Browning High School, currently in the “fine-tuning” process of its construction, will open on Wednesday, Aug. 30, when about 150 students will begin the school year as its first freshman class.
The opening of Browning High School— bordered by Redondo Avenue, Obispo Avenue and East Hill Street— is a culmination of the years the Long Beach Unified School District (LBUSD) has spent planning the small high school since the Measure K construction bond was approved about 10 years ago.
The budget for the program is $70.6 million, including land work, construction management and design. Measure K does not cover instructional supplies; those items derive from the district’s general fund.
Browning High School is the second small high school funded through Measure K— Ernest McBride High School being the first— and is one of five schools funded through the same measure in the district.
The school is a thematic institution that will prioritize career-pathway programs connected with tourism, recreation, hospitality, culinary arts and people movement.
Students will also have access to business and community partnerships with the Port of Long Beach and Long Beach Convention Center.
“It’s always exciting to open a new school,” said Chris Eftychiou, director of the LBUSD’s Public Information Department, in a phone interview last week. “It will accommodate the first class of 9th graders— about 150 students in all— and we will gradually phase in more students until there are about 800 students at the school. It’s a beautiful campus.”
Browning High School is, in part, modeled after McBride High School, a thematic school focusing on engineering, public safety, health and medical disciplines that just graduated its first senior class this past school year.
Browning will also still emphasize A-G university requirements for students.

Browning High School is in the “fine-tuning” process of its construction, as workers have officially begun the last pieces of work at the school site in the wake of the opening at the end of the month.
Alan Reising, executive director of the LBUSD’s Facilities Planning and Development Department, said the construction crew is finalizing work on the gating, fencing and landscaping, which includes planting greenery and placing furniture into the classrooms.
“There’s a nick in the wall here, a paint job there, but none of those will prevent us from opening school at the end of August,” Reising said in a phone interview last week. “We are excited to move forward and seeing kids coming in at the end of the month.”
Work on Hill Street, the road adjacent to Browning High School, is expected to last for another three to four weeks, according to Reising. Over the last few years, there has been public concern about the safety of the street and its steepness, especially with vehicles who could potentially run yellow lights.

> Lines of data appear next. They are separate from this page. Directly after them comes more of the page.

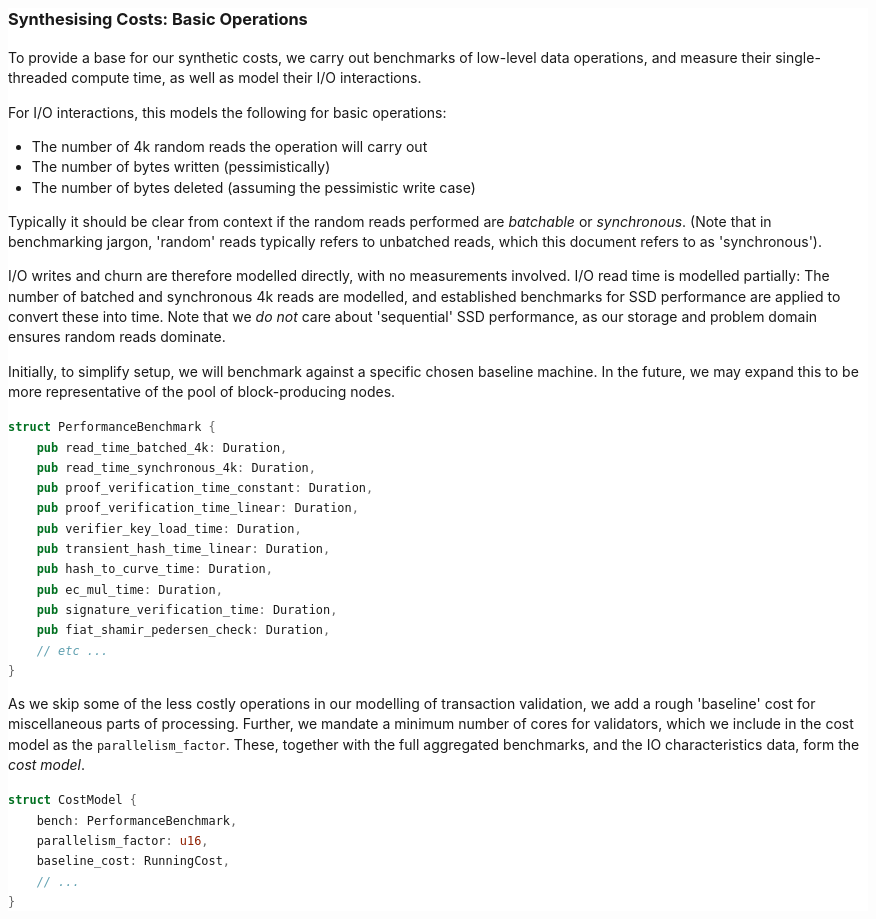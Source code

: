 ### Synthesising Costs: Basic Operations

To provide a base for our synthetic costs, we carry out benchmarks of low-level
data operations, and measure their single-threaded compute time, as well as
model their I/O interactions.

For I/O interactions, this models the following for basic operations:
- The number of 4k random reads the operation will carry out
- The number of bytes written (pessimistically)
- The number of bytes deleted (assuming the pessimistic write case)

Typically it should be clear from context if the random reads performed are
*batchable* or *synchronous*. (Note that in benchmarking jargon, 'random' reads
typically refers to unbatched reads, which this document refers to as
'synchronous').

I/O writes and churn are therefore modelled directly, with no measurements
involved. I/O read time is modelled partially: The number of batched and
synchronous 4k reads are modelled, and established benchmarks for SSD
performance are applied to convert these into time. Note that we *do not* care
about 'sequential' SSD performance, as our storage and problem domain ensures
random reads dominate.

Initially, to simplify setup, we will benchmark against a specific chosen
baseline machine. In the future, we may expand this to be more representative of
the pool of block-producing nodes.

```rust
struct PerformanceBenchmark {
    pub read_time_batched_4k: Duration,
    pub read_time_synchronous_4k: Duration,
    pub proof_verification_time_constant: Duration,
    pub proof_verification_time_linear: Duration,
    pub verifier_key_load_time: Duration,
    pub transient_hash_time_linear: Duration,
    pub hash_to_curve_time: Duration,
    pub ec_mul_time: Duration,
    pub signature_verification_time: Duration,
    pub fiat_shamir_pedersen_check: Duration,
    // etc ...
}
```

As we skip some of the less costly operations in our modelling of transaction
validation, we add a rough 'baseline' cost for miscellaneous parts of
processing. Further, we mandate a minimum number of cores for validators, which
we include in the cost model as the `parallelism_factor`. These, together with
the full aggregated benchmarks, and the IO characteristics data, form the *cost
model*.

```rust
struct CostModel {
    bench: PerformanceBenchmark,
    parallelism_factor: u16,
    baseline_cost: RunningCost,
    // ...
}
```

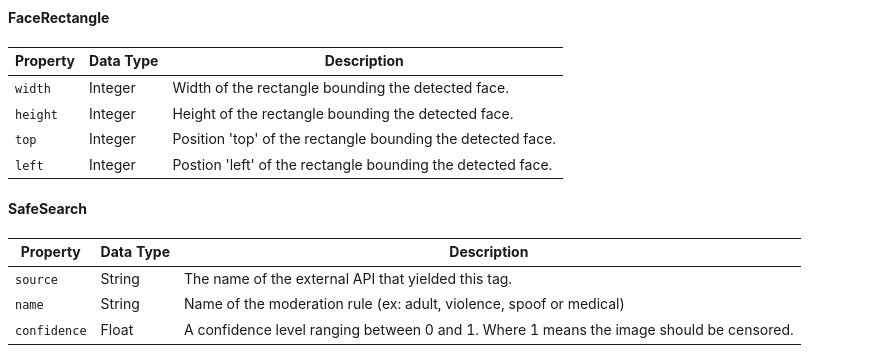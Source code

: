 #### FaceRectangle 

| Property              | Data Type | Description                                                                                             |
|-----------------------|-----------|---------------------------------------------------------------------------------------------------------|
| `width`                | Integer    | Width of the rectangle bounding the detected face.                                                   |
| `height`            | Integer    | Height of the rectangle bounding the detected face.              |
| `top`            | Integer    | Position 'top' of the rectangle bounding the detected face.          |
| `left`            | Integer    | Postion 'left' of the rectangle bounding the detected face.          |

#### SafeSearch 

| Property              | Data Type | Description                                                                                             |
|-----------------------|-----------|---------------------------------------------------------------------------------------------------------|
| `source`                | String    | The name of the external API that yielded this tag.                                                    |
| `name`            | String    | Name of the moderation rule (ex: adult, violence, spoof or medical)           |
| `confidence`            | Float    | A confidence level ranging between 0 and 1. Where 1 means the image should be censored.            |
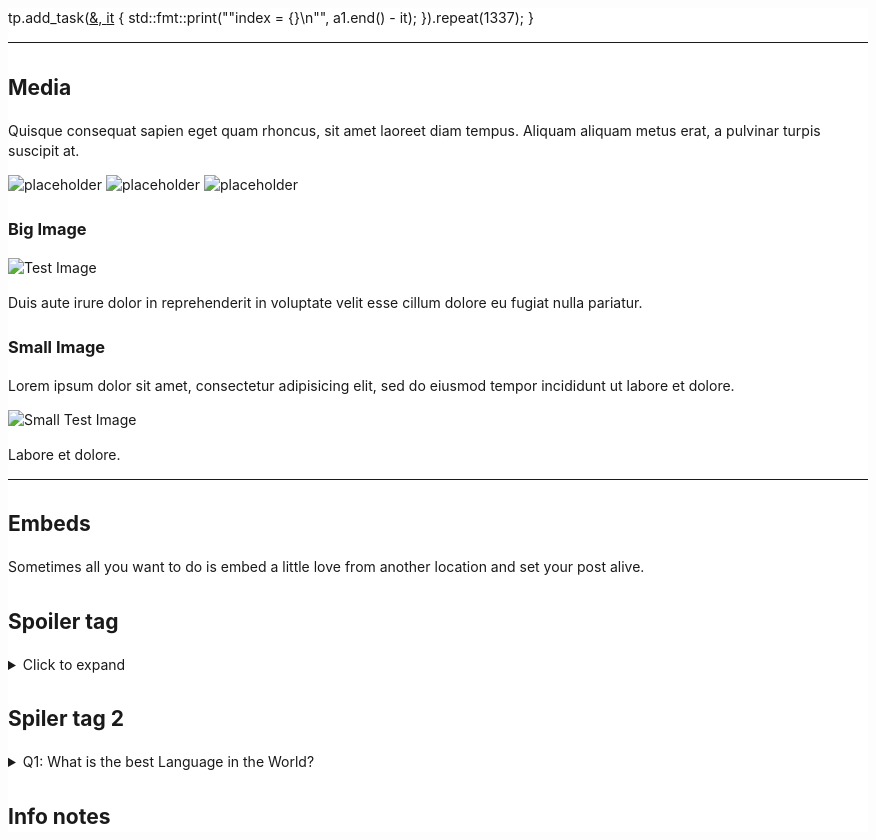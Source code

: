 &#9;<span class="var_local">tp</span>.<span class="func">add_task</span>([&amp;,&nbsp;<span class="var_local">it</span>]()&nbsp;{&nbsp;<span class="namespace">std</span>::<span class="namespace">fmt</span>::<span class="func">print</span>(<span class="string">""index&nbsp;=&nbsp;{}\n""</span>,&nbsp;<span class="var_local">a1</span>.<span class="func">end</span>()&nbsp;-&nbsp;<span class="var_local">it</span>);&nbsp;}).<span class="func">repeat</span>(<span class="num">1337</span>);
}
</code></pre>

* * *

## Media

Quisque consequat sapien eget quam rhoncus, sit amet laoreet diam tempus. Aliquam aliquam metus erat, a pulvinar turpis suscipit at.

![placeholder](http://placehold.it/800x400 "Large example image")
![placeholder](http://placehold.it/400x200 "Medium example image")
![placeholder](http://placehold.it/200x200 "Small example image")

### Big Image

![Test Image](https://unsplash.imgix.net/photo-1429371527702-1bfdc0eeea7d)

Duis aute irure dolor in reprehenderit in voluptate velit esse cillum dolore eu fugiat nulla pariatur.

### Small Image

Lorem ipsum dolor sit amet, consectetur adipisicing elit, sed do eiusmod tempor incididunt ut labore et dolore.

![Small Test Image](https://instagram.fmnl2-1.fna.fbcdn.net/t51.2885-15/s640x640/sh0.08/e35/13437309_1167174123346027_1743223026_n.jpg)

Labore et dolore.

* * *

## Embeds

Sometimes all you want to do is embed a little love from another location and set your post alive.

## Spoiler tag
<details><summary>Click to expand</summary></details>


## Spiler tag 2
<details><summary>Q1: What is the best Language in the World? </summary></details>


## Info notes

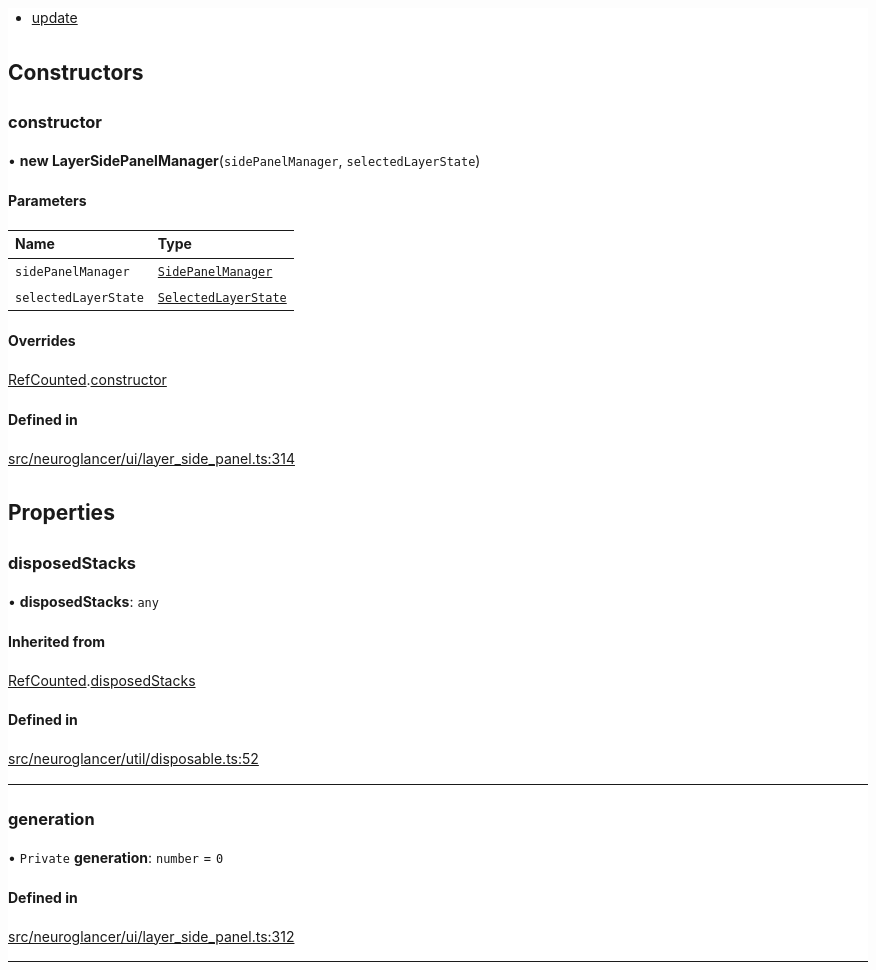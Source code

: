 - [update](neuroglancer_ui_layer_side_panel.LayerSidePanelManager.md#update)

## Constructors

### constructor

• **new LayerSidePanelManager**(`sidePanelManager`, `selectedLayerState`)

#### Parameters

| Name | Type |
| :------ | :------ |
| `sidePanelManager` | [`SidePanelManager`](neuroglancer_ui_side_panel.SidePanelManager.md) |
| `selectedLayerState` | [`SelectedLayerState`](neuroglancer_layer.SelectedLayerState.md) |

#### Overrides

[RefCounted](neuroglancer_util_disposable.RefCounted.md).[constructor](neuroglancer_util_disposable.RefCounted.md#constructor)

#### Defined in

[src/neuroglancer/ui/layer_side_panel.ts:314](https://github.com/ActiveBrainAtlas2/neuroglancer/blob/91617476/src/neuroglancer/ui/layer_side_panel.ts#L314)

## Properties

### disposedStacks

• **disposedStacks**: `any`

#### Inherited from

[RefCounted](neuroglancer_util_disposable.RefCounted.md).[disposedStacks](neuroglancer_util_disposable.RefCounted.md#disposedstacks)

#### Defined in

[src/neuroglancer/util/disposable.ts:52](https://github.com/ActiveBrainAtlas2/neuroglancer/blob/91617476/src/neuroglancer/util/disposable.ts#L52)

___

### generation

• `Private` **generation**: `number` = `0`

#### Defined in

[src/neuroglancer/ui/layer_side_panel.ts:312](https://github.com/ActiveBrainAtlas2/neuroglancer/blob/91617476/src/neuroglancer/ui/layer_side_panel.ts#L312)

___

Reising said the concerns were recognized, and the district has been receiving public input for a couple of years. He added that the district has applied the appropriate mitigation measures, such as the use of already present stop signs and the implementation of crosswalks.
He also said the project featured an increase in on-site parking— more than 100 spaces, according to the online project report.
Traffic-report information and other details about the school project can be found at lbschoolbonds.net/browninghs.cfm.

Some of the classroom buildings will be two stories, and a central open courtyard will be accessible to students.
On the Redondo Avenue side, a portion of land adjacent to the school that is its athletic field is about 99-percent complete, according to Reising. The space will be used for physical-education classes.
The field has a running track and sports exercise equipment built in, similar to what would be found at most parks. Browning also has its own gymnasium with locker rooms.
However, don’t expect any athletic teams coming out of Browning High School in the future.
“Because it’s a thematic school, it’s not going to have a comprehensive high school sports program,” Reising said. “The school was designed to be a small high school, so it wasn’t designed to have all of the interscholastic school programs.”
It has not been determined if Browning High School’s field would be utilized to host other school’s sports games, Reising added.
District officials are eager to open up the school in time for fall 2017. The opening of the school is the fruition of a lot of work by many people— “not only on the programatic side, but on the bricks-and-mortar side,” Eftychiou said.
Reising echoed Eftychiou’s thoughts.
“Many, many people have put in a lot of hard hours and work in the school,” he said. “Personally, it’s a sense of pride knowing that you could bring something into the community that’s going to affect and improve generations of students. Sixty, 70, 80 years of students are now going to benefit from something that we’re lucky enough to have a part in.”